Шрифт:
– Угощайся! – Лева достал печенье.
Угощаться не хотелось. И видеть Леву не хотелось. И не хотелось много чего ещё.
– Спасибо. Не хочу.
– У тебя курево есть? Ого! – «Мальборо». Ты по воле-то чем занимался?
– Всем понемногу.
– А по какой статье заехал?
– Не помню точно.
– Как не помнишь? Ты, я гляжу, по первому разу. На тюрьме это главный вопрос. Могут неправильно понять. У тебя же в копии постановления есть статья.
– Мне ничего не дали.
– Не может быть. Всем дают. Слушай, Лёша, тебе к адвокату надо, здесь что-то мутно. А паста у тебя есть?
– Слушай, мужик, – говорю, – оставь меня в покое, ладно?
Лева посерьёзнел:
– Ты меня больше так не называй. Мужики – на лесоповале. А я не мужик. За то, как ты на вопрос ответил, – бьют. Но я по жизни крадун, живу по воровским законам и считаю, что надо не наказывать за незнание, а учить. В тюрьме все люди, и мы должны держаться вместе, иначе нас мусора поодиночке передушат. Есть неписаные законы и правила, установленные Ворами, суровые, но справедливые. Их надо знать. Поэтому надо интересоваться. Нельзя отказать арестанту в просьбе, если просит не последнее. Порядочному арестанту всегда есть что сказать. И Вор – это не тот, кто ворует, а кто лучше всех знает жизнь и имеет высочайший авторитет. Вор никогда не работает. Ему это не нужно. Вор – это звание приближённого к богу.
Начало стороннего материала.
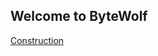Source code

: ## Welcome to ByteWolf

[Construction](https://github.com/ByteWolf-Corp/bytewolf/blob/gh-pages/construction.png)


<div class="hiddentext" style="visibility:hidden">
4oCcV2hhdCBpZiBjaGFuZ2luZyB0aGUgd29ybGQgd2FzIGp1c3QgYWJvdXQgYmVpbmcgaGVyZSwg
Ynkgc2hvd2luZyB1cCBubyBtYXR0ZXIgaG93IG1hbnkgdGltZXMgd2UgZ2V0IHRvbGQgd2UgZG9u
4oCZdCBiZWxvbmcsIGJ5IHN0YXlpbmcgdHJ1ZSBldmVuIHdoZW4gd2XigJlyZSBzaGFtZWQgaW50
byBiZWluZyBmYWxzZSwgYnkgYmVsaWV2aW5nIGluIG91cnNlbHZlcyBldmVuIHdoZW4gd2XigJly
ZSB0b2xkIHdl4oCZcmUgdG9vIGRpZmZlcmVudD8gQW5kIGlmIHdlIGFsbCBoZWxkIG9uIHRvIHRo
YXQsIGlmIHdlIHJlZnVzZSB0byBidWRnZSBhbmQgZmFsbCBpbiBsaW5lLCBpZiB3ZSBzdG9vZCBv
dXIgZ3JvdW5kIGZvciBsb25nIGVub3VnaCwganVzdCBtYXliZeKApiBUaGUgd29ybGQgY2Fu4oCZ
dCBoZWxwIGJ1dCBjaGFuZ2UgYXJvdW5kIHVzLuKAnQo=</div>
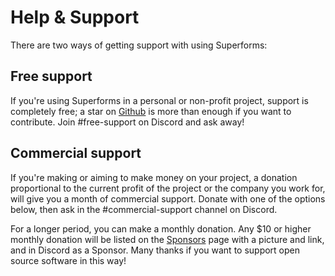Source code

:<script lang="ts">
  import Head from '$lib/Head.svelte'
  import Sponsor from '$lib/sponsoring/Sponsor.svelte'
  import Message from '$lib/sponsoring/Message.svelte'
</script>

<Message />

<Head title="Help and support for Superforms" />

# Help & Support

There are two ways of getting support with using Superforms:

## Free support

If you're using Superforms in a personal or non-profit project, support is completely free; a star on [Github](https://github.com/ciscoheat/sveltekit-superforms) is more than enough if you want to contribute. Join #free-support on Discord and ask away!

## Commercial support

If you're making or aiming to make money on your project, a donation proportional to the current profit of the project or the company you work for, will give you a month of commercial support. Donate with one of the options below, then ask in the #commercial-support channel on Discord.

<Sponsor />

For a longer period, you can make a monthly donation. Any $10 or higher monthly donation will be listed on the [Sponsors](/sponsors) page with a picture and link, and in Discord as a Sponsor. Many thanks if you want to support open source software in this way!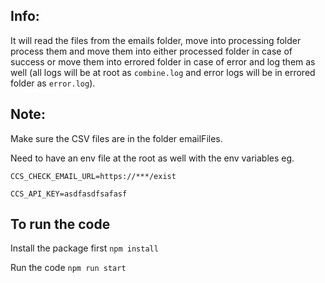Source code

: ## Info:

It will read the files from the emails folder, move into processing folder process them and move them into either processed folder in case of success or move them into errored folder in case of error and log them as well (all logs will be at root as `combine.log` and error logs will be in errored folder as `error.log`).

## Note:

Make sure the CSV files are in the folder emailFiles.

Need to have an env file at the root as well with the env variables eg.

`CCS_CHECK_EMAIL_URL=https://***/exist`

`CCS_API_KEY=asdfasdfsafasf`

## To run the code

Install the package first `npm install`

Run the code `npm run start`
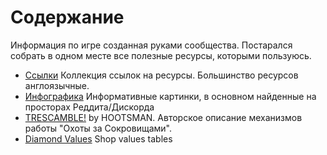 # Содержание

Информация по игре созданная руками сообщества. Постарался собрать в одном месте все полезные ресурсы, которыми пользуюсь.

- [Ссылки](links.md) Коллекция ссылок на ресурсы. Большинство ресурсов англоязычные.  
- [Инфографика](infographics.md) Информативные картинки, в основном найденные на просторах Реддита/Дискорда
- [TRESCAMBLE!](trescamble.md) by HOOTSMAN. Авторское описание механизмов работы "Охоты за Сокровищами".
- [Diamond Values](diaval.md) Shop values tables
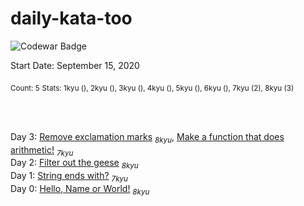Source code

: # daily-kata-too

![Codewar Badge](https://www.codewars.com/users/tinuola/badges/large)<br>

Start Date: September 15, 2020<br>

<sub>Count: 5</sub>
<sub>Stats: 1kyu (), 2kyu (), 3kyu (), 4kyu (), 5kyu (), 6kyu (), 7kyu (2), 8kyu (3)</sub>

<br><br>


Day 3: [Remove exclamation marks](https://www.codewars.com/kata/57a0885cbb9944e24c00008e/) <sub>_8kyu_</sub>, [Make a function that does arithmetic!](https://www.codewars.com/kata/583f158ea20cfcbeb400000a/) <sub>_7kyu_</sub>
<br>
Day 2: [Filter out the geese](https://www.codewars.com/kata/57ee4a67108d3fd9eb0000e7/) <sub>_8kyu_</sub>
<br>
Day 1: [String ends with?](https://www.codewars.com/kata/51f2d1cafc9c0f745c00037d/) <sub>_7kyu_</sub>
<br>
Day 0: [Hello, Name or World!](https://www.codewars.com/kata/57e3f79c9cb119374600046b) <sub>_8kyu_</sub>
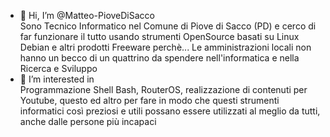 - 👋 Hi, I’m @Matteo-PioveDiSacco <br>
Sono Tecnico Informatico nel Comune di Piove di Sacco (PD) e cerco di far funzionare il tutto usando strumenti OpenSource basati su Linux Debian e altri prodotti Freeware perchè... Le amministrazioni locali non hanno un becco di un quattrino da spendere nell'informatica e nella Ricerca e Sviluppo
- 👀 I’m interested in <br>
Programmazione Shell Bash, RouterOS, realizzazione di contenuti per Youtube, questo ed altro per fare in modo che questi strumenti informatici così preziosi e utili possano essere utilizzati al meglio da tutti, anche dalle persone più incapaci
<!---
- 🌱 I’m currently learning ...
- 💞️ I’m looking to collaborate on ...
- 📫 How to reach me ...
- 😄 Pronouns: ...
- ⚡ Fun fact: ...
--->
<!---
Matteo-PioveDiSacco/Matteo-PioveDiSacco is a ✨ special ✨ repository because its `README.md` (this file) appears on your GitHub profile.
You can click the Preview link to take a look at your changes.
--->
Опять университеты. Соображая, что в словах Левы может быть правдой, а что не может, и наблюдая, как он манипулирует по-блатному пальцами, решил быть раз и навсегда осмотрительнее.
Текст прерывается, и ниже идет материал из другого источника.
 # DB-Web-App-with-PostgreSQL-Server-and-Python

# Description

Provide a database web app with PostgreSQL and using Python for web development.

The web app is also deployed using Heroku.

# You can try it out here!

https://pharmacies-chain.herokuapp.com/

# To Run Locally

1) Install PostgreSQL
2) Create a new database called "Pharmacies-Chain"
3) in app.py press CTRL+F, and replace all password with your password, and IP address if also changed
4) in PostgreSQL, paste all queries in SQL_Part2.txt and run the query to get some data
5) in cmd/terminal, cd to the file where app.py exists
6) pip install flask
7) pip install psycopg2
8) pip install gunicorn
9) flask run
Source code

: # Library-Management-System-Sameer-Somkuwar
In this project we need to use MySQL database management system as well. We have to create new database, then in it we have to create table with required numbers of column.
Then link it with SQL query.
– Хорошо, Лева. Спасибо за науку.
– Спасибо скажешь прокурору. В тюрьме «спасибо» нет. Есть «благодарю». А за спасибо е..т красиво. Следи за каждым словом. И никогда не в падлу, если чего не знаешь, поинтересоваться, – это приветствуется. Тюрьма – наш общий дом, нам в нем жить.
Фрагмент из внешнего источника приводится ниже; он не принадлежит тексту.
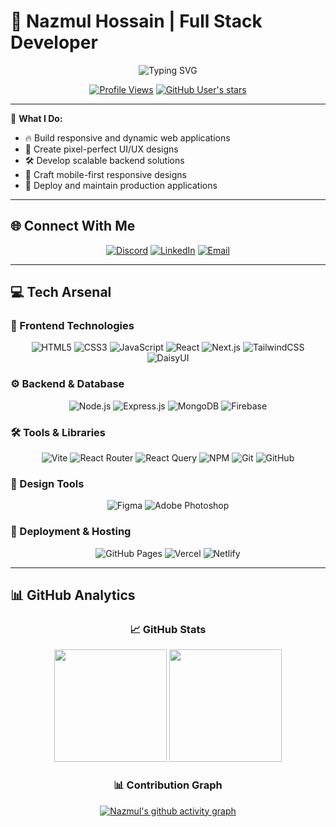 # 💫 Nazmul Hossain | Full Stack Developer

<div align="center">
  
![Typing SVG](https://readme-typing-svg.herokuapp.com?font=Fira+Code&size=30&duration=3000&pause=1000&color=6366F1&center=true&vCenter=true&multiline=true&width=600&height=100&lines=Hi+there+%F0%9F%91%8B+I'm+Nazmul;Full+Stack+Web+Developer;Turning+Ideas+into+Reality!)

[![Profile Views](https://komarev.com/ghpvc/?username=armstain&color=blueviolet&style=for-the-badge)](https://github.com/armstain)
[![GitHub User's stars](https://img.shields.io/github/stars/armstain?logo=github&style=for-the-badge&color=yellow)](https://github.com/armstain)

</div>

---


🎯 **What I Do:**
- 🔥 Build responsive and dynamic web applications
- 🎨 Create pixel-perfect UI/UX designs
- 🛠️ Develop scalable backend solutions
- 📱 Craft mobile-first responsive designs
- 🚀 Deploy and maintain production applications

---

## 🌐 Connect With Me

<div align="center">

[![Discord](https://img.shields.io/badge/Discord-7289DA?style=for-the-badge&logo=discord&logoColor=white&labelColor=7289DA)](https://discord.gg/https://discord.com/invite/6CHR25Jh)
[![LinkedIn](https://img.shields.io/badge/LinkedIn-0077B5?style=for-the-badge&logo=linkedin&logoColor=white&labelColor=0077B5)](https://www.linkedin.com/in/nazmul-hossain-adnan/)
[![Email](https://img.shields.io/badge/Email-D14836?style=for-the-badge&logo=gmail&logoColor=white&labelColor=D14836)](mailto:nazmulhossainadnan0@gmail.com)

</div>

---

## 💻 Tech Arsenal

### 🎨 Frontend Technologies
<div align="center">

![HTML5](https://img.shields.io/badge/HTML5-E34F26?style=for-the-badge&logo=html5&logoColor=white)
![CSS3](https://img.shields.io/badge/CSS3-1572B6?style=for-the-badge&logo=css3&logoColor=white)
![JavaScript](https://img.shields.io/badge/JavaScript-F7DF1E?style=for-the-badge&logo=javascript&logoColor=black)
![React](https://img.shields.io/badge/React-20232A?style=for-the-badge&logo=react&logoColor=61DAFB)
![Next.js](https://img.shields.io/badge/Next.js-000000?style=for-the-badge&logo=next.js&logoColor=white)
![TailwindCSS](https://img.shields.io/badge/Tailwind_CSS-38B2AC?style=for-the-badge&logo=tailwind-css&logoColor=white)
![DaisyUI](https://img.shields.io/badge/DaisyUI-5A0EF8?style=for-the-badge&logo=daisyui&logoColor=white)

</div>

### ⚙️ Backend & Database
<div align="center">

![Node.js](https://img.shields.io/badge/Node.js-43853D?style=for-the-badge&logo=node.js&logoColor=white)
![Express.js](https://img.shields.io/badge/Express.js-404D59?style=for-the-badge&logo=express&logoColor=white)
![MongoDB](https://img.shields.io/badge/MongoDB-4EA94B?style=for-the-badge&logo=mongodb&logoColor=white)
![Firebase](https://img.shields.io/badge/Firebase-039BE5?style=for-the-badge&logo=firebase&logoColor=white)

</div>

### 🛠️ Tools & Libraries
<div align="center">

![Vite](https://img.shields.io/badge/Vite-646CFF?style=for-the-badge&logo=vite&logoColor=white)
![React Router](https://img.shields.io/badge/React_Router-CA4245?style=for-the-badge&logo=react-router&logoColor=white)
![React Query](https://img.shields.io/badge/React_Query-FF4154?style=for-the-badge&logo=react-query&logoColor=white)
![NPM](https://img.shields.io/badge/NPM-CB3837?style=for-the-badge&logo=npm&logoColor=white)
![Git](https://img.shields.io/badge/Git-F05032?style=for-the-badge&logo=git&logoColor=white)
![GitHub](https://img.shields.io/badge/GitHub-121011?style=for-the-badge&logo=github&logoColor=white)

</div>

### 🎨 Design Tools
<div align="center">

![Figma](https://img.shields.io/badge/Figma-F24E1E?style=for-the-badge&logo=figma&logoColor=white)
![Adobe Photoshop](https://img.shields.io/badge/Adobe_Photoshop-31A8FF?style=for-the-badge&logo=adobe-photoshop&logoColor=white)

</div>

### 🚀 Deployment & Hosting
<div align="center">

![GitHub Pages](https://img.shields.io/badge/GitHub_Pages-121013?style=for-the-badge&logo=github&logoColor=white)
![Vercel](https://img.shields.io/badge/Vercel-000000?style=for-the-badge&logo=vercel&logoColor=white)
![Netlify](https://img.shields.io/badge/Netlify-00C7B7?style=for-the-badge&logo=netlify&logoColor=white)

</div>

---

## 📊 GitHub Analytics

<div align="center">

### 📈 GitHub Stats
<img height="180em" src="https://github-readme-stats.vercel.app/api?username=armstain&show_icons=true&theme=radical&include_all_commits=true&count_private=true&hide_border=true"/>
<img height="180em" src="https://github-readme-stats.vercel.app/api/top-langs/?username=armstain&layout=compact&theme=radical&hide_border=true"/>

### 📊 Contribution Graph
[![Nazmul's github activity graph](https://github-readme-activity-graph.vercel.app/graph?username=armstain&theme=react-dark&hide_border=true)](https://github.com/ashutosh00710/github-readme-activity-graph)

</div>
Захлопали двери. Открылась и наша. Зашёл высокий парень, сел на скамейку, взялся руками за голову. В ко-нуре стало тесно, мир сузился до неузнаваемости.
– Откуда, братишка? – спросил Лева.
– С коломенской тюрьмы, – на парне лица нет.
– Зовут как?
– Лёша.
– Меня – Лева. Его – тоже Лёша. Как там, в Коломне, кормят?
– Кормят хорошо. И бьют мусора – от души.
– Статья тяжёлая?
Парень безнадёжно махнул рукой и закрыл ладонями лицо. На руках татуировки: могилы, черепа. Потом достал из грязной сумки машинописный текст, протянул Леве. Прочитав, Лева задумался:
– Говорят, в таком случае плохо, если у трупа есть голова. Голову-то оставили?
– В том-то и дело, что оставили! – тоскливо ответил Лёша.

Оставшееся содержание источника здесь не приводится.